- Exercise -
In the listing below, locate the line that contains "This has cost, efficiency" and the line that contains "In particular, the". Restate word for word those two lines and every line between them, and nothing else.

- Data for this exercise -
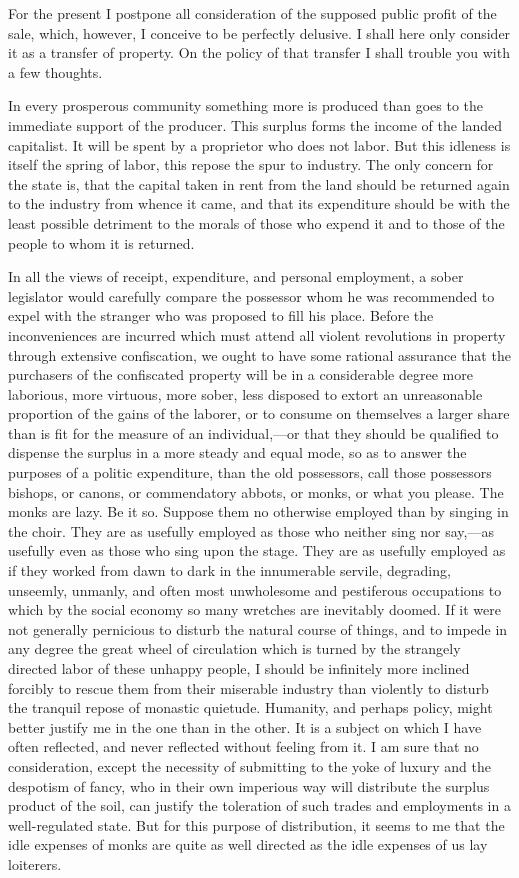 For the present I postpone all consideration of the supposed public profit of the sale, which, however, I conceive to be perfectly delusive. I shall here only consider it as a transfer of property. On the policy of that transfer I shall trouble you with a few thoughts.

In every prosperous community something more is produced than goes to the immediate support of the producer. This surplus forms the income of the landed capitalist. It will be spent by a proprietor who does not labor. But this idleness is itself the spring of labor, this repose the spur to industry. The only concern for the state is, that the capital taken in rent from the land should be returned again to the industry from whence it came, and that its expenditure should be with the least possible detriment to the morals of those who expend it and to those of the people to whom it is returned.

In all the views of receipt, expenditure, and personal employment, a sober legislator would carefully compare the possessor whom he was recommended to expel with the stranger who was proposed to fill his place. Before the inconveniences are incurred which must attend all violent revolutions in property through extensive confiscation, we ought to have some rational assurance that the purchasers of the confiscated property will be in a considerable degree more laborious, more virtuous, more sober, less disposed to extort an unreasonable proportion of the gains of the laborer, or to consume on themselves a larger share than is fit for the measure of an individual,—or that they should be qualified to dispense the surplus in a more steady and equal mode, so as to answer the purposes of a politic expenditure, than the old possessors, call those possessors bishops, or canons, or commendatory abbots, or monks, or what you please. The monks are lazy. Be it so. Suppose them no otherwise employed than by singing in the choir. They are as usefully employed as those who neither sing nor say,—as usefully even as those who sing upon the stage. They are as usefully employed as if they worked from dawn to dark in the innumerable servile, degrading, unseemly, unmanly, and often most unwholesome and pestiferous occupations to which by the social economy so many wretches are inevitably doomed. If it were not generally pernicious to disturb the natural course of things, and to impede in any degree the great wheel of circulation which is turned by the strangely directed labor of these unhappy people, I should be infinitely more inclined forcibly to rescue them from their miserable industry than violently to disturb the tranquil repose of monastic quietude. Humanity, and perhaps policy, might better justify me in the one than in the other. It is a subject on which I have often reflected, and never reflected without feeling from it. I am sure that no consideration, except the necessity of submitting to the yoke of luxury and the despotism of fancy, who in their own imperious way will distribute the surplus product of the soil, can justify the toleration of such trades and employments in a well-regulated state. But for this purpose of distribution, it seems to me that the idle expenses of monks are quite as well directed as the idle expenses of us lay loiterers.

---

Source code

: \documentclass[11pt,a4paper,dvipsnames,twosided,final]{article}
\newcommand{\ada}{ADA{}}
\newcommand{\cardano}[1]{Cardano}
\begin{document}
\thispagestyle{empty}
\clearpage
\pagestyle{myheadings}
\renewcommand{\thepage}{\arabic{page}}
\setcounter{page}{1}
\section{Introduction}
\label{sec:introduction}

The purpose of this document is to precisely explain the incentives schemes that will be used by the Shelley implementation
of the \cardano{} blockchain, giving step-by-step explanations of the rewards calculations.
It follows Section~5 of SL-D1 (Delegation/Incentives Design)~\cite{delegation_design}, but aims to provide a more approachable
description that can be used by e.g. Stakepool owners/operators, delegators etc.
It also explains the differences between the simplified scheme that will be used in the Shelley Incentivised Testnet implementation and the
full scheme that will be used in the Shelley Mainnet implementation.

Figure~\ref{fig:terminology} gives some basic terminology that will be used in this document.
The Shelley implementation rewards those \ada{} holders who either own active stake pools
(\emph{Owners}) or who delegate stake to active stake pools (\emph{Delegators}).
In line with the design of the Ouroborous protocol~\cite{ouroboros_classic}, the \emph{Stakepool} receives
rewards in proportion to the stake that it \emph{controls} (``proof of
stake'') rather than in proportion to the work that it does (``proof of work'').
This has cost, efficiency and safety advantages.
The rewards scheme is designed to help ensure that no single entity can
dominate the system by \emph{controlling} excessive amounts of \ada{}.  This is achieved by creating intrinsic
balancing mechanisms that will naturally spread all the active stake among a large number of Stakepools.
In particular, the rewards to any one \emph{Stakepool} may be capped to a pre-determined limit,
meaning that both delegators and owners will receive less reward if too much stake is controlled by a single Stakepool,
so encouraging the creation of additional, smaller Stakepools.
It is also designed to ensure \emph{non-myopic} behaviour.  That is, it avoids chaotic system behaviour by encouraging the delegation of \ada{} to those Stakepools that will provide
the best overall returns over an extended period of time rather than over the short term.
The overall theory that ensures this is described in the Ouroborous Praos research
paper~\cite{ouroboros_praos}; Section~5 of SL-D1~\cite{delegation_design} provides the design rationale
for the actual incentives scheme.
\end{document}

- Answer section -
This has cost, efficiency and safety advantages.
The rewards scheme is designed to help ensure that no single entity can
dominate the system by \emph{controlling} excessive amounts of \ada{}.  This is achieved by creating intrinsic
balancing mechanisms that will naturally spread all the active stake among a large number of Stakepools.
In particular, the rewards to any one \emph{Stakepool} may be capped to a pre-determined limit,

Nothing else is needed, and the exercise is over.